Now that the list is working, we can start a discussion.   The most important thing to work out is the scope that defines what a working group hopes to accomplish (in 3 to 4 meetings of 10 to 12 people).   Those who responded enthusiastically obviously see an opportunity here, but we are coming at this issue from different perspectives, and we may have different ideas about the nature of the opportunity.  

I'll start with my own perspective.  I think that the long-term vision should be world domination.   Google's "did you mean?" service is currently a highly responsive spell-checking TNRS without taxonomic limitations (try "eschericia cola", "homo sipiens", etc, then try these with any other service).  Google searches also reveal synonyms indirectly.   Relative to the possible future in which google is the uber-TNRS, I think we all want to ensure, instead, that the name-mappings developed by taxonomy providers are the go-to choice for users who want to integrate data via names.  This means exposing those resources in a way that is convenient, scalable, and sustainable.  
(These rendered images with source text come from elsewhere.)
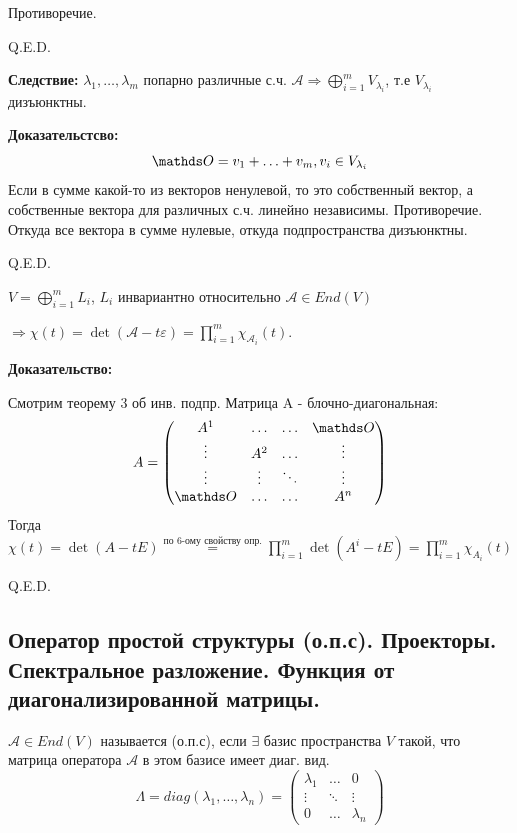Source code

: Противоречие.

\hfill Q.E.D.

\textbf{Следствие:} $\lambda_1, \ldots,\lambda_m$ попарно различные с.ч. $\mathcal{A} \Rightarrow \bigoplus\limits_{i=1}^m V_{\lambda_i}$, т.е $V_{\lambda_i}$ дизъюнктны.

\textbf{Доказательстсво:}
$$\zero = v_1 + \ldots+ v_m, v_i \in V_{\lambda_i}$$
Если в сумме какой-то из векторов ненулевой, то это собственный вектор, а собственные вектора для различных с.ч. линейно независимы. Противоречие. Откуда все вектора в сумме нулевые, откуда подпространства дизъюнктны.

\hfill Q.E.D.


$V = \bigoplus\limits_{i=1}^mL_i$, $L_i$ инвариантно относительно $\mathcal{A} \in End(V)$

$\Rightarrow \chi(t) = \det(\mathcal{A} - t\varepsilon) = \prod\limits_{i=1}^m\chi_{\mathcal{A}_i}(t) $.

\textbf{Доказательство:}

Смотрим теорему 3 об инв. подпр. Матрица A - блочно-диагональная:
$$A = \begin{pmatrix}
    A^1 &\ldots&\ldots& \zero\\
    \vdots &A^2&\ldots& \vdots\\
    \vdots  & \vdots &\ddots& \vdots\\
    \zero & \ldots &\ldots& A^n
\end{pmatrix}$$
  Тогда $\chi(t) = \det(A-tE) \overset{\text{по 6-ому свойству опр.}}= \prod\limits_{i=1}^m \det(A^i-tE) = \prod\limits_{i=1}^m \chi_{A_i}(t) $

\hfill Q.E.D.


\subsection{Оператор простой структуры (о.п.с). Проекторы. Спектральное разложение. Функция от диагонализированной матрицы.}

$\mathcal{A} \in End(V)$ называется  (о.п.с), если $\exists$ базис пространства $V$ такой, что матрица оператора $\mathcal{A}$ в этом базисе имеет диаг. вид.
$$\Lambda = diag(\lambda_1,\ldots,\lambda_n)=\begin{pmatrix}
    \lambda_1 & \ldots & 0 \\
    \vdots & \ddots & \vdots\\
    0 & \ldots &\lambda_n
\end{pmatrix}$$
If that is the vision for the future, then the goal of the working group would be to make progress toward that vision, in some way that involves 10 to 12 people meeting for 3 or 4 times.    Those of us who initiated this effort tend to see this as a problem of creating a common web services standard for taxonomic name-resolution services, so that clients (including robots and aggregators) can leverage them in a standard way that satisfies their needs and doesn't change much over time.   That is a do-able strategy for a working group.  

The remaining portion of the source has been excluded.